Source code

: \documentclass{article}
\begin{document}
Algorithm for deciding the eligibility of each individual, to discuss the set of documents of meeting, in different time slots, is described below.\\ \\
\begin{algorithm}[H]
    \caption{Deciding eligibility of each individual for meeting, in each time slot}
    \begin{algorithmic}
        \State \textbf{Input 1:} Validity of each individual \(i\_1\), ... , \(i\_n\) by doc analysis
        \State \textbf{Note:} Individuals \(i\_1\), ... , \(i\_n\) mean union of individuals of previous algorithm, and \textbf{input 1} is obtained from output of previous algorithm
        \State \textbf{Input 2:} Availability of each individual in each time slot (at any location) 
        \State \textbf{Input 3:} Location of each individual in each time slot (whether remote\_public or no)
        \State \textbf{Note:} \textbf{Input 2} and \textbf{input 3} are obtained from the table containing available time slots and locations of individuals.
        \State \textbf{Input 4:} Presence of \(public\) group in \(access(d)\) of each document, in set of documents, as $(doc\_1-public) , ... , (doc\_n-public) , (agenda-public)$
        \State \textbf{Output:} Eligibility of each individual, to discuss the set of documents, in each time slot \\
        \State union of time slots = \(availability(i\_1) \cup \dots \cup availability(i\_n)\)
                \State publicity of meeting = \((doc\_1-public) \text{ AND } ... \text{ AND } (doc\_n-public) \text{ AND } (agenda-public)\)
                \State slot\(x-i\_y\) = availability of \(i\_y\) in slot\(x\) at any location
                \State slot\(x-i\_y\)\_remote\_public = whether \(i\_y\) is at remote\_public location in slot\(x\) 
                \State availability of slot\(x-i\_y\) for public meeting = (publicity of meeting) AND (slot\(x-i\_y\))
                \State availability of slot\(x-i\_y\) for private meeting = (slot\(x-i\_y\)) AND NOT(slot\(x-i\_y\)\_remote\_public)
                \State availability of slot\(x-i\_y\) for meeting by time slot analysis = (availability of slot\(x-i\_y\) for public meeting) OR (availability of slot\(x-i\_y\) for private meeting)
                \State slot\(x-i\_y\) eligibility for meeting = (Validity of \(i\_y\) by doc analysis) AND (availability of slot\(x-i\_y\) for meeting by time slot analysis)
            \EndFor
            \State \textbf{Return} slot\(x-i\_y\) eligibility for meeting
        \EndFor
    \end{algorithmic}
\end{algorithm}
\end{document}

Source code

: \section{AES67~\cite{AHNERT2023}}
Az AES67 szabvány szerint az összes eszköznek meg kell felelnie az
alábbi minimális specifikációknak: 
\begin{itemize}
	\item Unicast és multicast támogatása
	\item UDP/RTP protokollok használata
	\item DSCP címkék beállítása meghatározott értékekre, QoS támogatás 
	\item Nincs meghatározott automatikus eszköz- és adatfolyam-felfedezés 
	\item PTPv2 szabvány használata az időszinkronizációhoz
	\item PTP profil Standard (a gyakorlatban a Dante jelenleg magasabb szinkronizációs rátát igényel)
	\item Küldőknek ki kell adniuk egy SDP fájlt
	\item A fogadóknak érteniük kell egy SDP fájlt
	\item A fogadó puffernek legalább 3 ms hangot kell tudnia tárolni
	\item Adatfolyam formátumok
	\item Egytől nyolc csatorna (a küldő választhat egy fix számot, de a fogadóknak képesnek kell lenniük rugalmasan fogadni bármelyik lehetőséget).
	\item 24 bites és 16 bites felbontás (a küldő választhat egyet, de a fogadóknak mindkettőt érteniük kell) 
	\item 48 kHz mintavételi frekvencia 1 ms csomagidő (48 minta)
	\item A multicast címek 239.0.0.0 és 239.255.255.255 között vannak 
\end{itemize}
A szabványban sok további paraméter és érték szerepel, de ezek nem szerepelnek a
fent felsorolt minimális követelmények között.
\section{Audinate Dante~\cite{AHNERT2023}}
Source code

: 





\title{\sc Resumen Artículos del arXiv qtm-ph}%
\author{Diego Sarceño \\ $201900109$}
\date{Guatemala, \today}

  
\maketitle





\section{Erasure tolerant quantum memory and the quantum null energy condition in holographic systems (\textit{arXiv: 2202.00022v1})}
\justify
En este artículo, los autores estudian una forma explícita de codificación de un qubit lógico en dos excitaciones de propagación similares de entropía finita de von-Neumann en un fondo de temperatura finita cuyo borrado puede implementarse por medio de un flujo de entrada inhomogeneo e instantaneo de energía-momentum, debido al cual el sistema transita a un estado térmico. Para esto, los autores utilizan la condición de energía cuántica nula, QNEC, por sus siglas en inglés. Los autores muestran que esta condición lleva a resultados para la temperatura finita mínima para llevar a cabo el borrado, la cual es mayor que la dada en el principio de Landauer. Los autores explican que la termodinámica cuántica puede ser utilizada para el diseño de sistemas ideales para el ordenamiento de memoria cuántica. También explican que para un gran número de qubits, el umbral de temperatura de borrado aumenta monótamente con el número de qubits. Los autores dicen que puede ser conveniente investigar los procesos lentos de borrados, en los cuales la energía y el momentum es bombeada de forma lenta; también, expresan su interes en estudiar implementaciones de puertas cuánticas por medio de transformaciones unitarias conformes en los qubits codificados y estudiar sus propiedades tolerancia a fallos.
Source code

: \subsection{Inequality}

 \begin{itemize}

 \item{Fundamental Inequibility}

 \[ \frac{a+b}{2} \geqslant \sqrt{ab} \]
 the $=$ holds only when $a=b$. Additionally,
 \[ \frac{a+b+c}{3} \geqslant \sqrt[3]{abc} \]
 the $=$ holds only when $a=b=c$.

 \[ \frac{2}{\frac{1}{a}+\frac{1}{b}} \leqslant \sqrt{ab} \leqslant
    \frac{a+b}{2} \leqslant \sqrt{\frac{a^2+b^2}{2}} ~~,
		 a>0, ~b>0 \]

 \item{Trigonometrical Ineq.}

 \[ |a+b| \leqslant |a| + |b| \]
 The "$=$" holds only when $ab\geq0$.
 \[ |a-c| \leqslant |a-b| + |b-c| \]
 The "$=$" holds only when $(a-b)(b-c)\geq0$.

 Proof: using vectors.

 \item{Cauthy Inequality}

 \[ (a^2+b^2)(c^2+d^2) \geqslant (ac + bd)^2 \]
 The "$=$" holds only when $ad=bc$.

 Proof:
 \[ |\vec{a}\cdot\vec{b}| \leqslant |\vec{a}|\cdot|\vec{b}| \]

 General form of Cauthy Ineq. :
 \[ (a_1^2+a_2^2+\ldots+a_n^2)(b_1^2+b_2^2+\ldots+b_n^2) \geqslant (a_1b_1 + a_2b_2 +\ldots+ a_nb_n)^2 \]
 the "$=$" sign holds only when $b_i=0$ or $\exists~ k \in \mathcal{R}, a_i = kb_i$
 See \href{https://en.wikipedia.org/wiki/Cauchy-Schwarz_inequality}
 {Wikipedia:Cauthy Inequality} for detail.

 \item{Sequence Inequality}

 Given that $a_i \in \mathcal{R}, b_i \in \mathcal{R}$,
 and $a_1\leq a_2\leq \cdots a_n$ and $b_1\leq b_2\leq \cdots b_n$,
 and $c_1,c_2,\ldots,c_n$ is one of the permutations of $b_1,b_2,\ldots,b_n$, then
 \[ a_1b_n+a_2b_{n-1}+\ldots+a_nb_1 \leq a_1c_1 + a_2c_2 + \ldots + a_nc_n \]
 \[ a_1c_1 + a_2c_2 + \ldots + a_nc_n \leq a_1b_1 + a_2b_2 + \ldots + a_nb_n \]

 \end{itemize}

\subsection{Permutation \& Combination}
####
• [WHAT YOU HAVE TO DO]: Give back the entries above exactly as they are, from their first line through the line that contains "for private meeting)", both included, with nothing else.

• [EXERCISE ANSWER]:
Source code

: \documentclass{article}
\begin{document}
Algorithm for deciding the eligibility of each individual, to discuss the set of documents of meeting, in different time slots, is described below.\\ \\
\begin{algorithm}[H]
    \caption{Deciding eligibility of each individual for meeting, in each time slot}
    \begin{algorithmic}
        \State \textbf{Input 1:} Validity of each individual \(i\_1\), ... , \(i\_n\) by doc analysis
        \State \textbf{Note:} Individuals \(i\_1\), ... , \(i\_n\) mean union of individuals of previous algorithm, and \textbf{input 1} is obtained from output of previous algorithm
        \State \textbf{Input 2:} Availability of each individual in each time slot (at any location) 
        \State \textbf{Input 3:} Location of each individual in each time slot (whether remote\_public or no)
        \State \textbf{Note:} \textbf{Input 2} and \textbf{input 3} are obtained from the table containing available time slots and locations of individuals.
        \State \textbf{Input 4:} Presence of \(public\) group in \(access(d)\) of each document, in set of documents, as $(doc\_1-public) , ... , (doc\_n-public) , (agenda-public)$
        \State \textbf{Output:} Eligibility of each individual, to discuss the set of documents, in each time slot \\
        \State union of time slots = \(availability(i\_1) \cup \dots \cup availability(i\_n)\)
                \State publicity of meeting = \((doc\_1-public) \text{ AND } ... \text{ AND } (doc\_n-public) \text{ AND } (agenda-public)\)
                \State slot\(x-i\_y\) = availability of \(i\_y\) in slot\(x\) at any location
                \State slot\(x-i\_y\)\_remote\_public = whether \(i\_y\) is at remote\_public location in slot\(x\) 
                \State availability of slot\(x-i\_y\) for public meeting = (publicity of meeting) AND (slot\(x-i\_y\))
                \State availability of slot\(x-i\_y\) for private meeting = (slot\(x-i\_y\)) AND NOT(slot\(x-i\_y\)\_remote\_public)
                \State availability of slot\(x-i\_y\) for meeting by time slot analysis = (availability of slot\(x-i\_y\) for public meeting) OR (availability of slot\(x-i\_y\) for private meeting)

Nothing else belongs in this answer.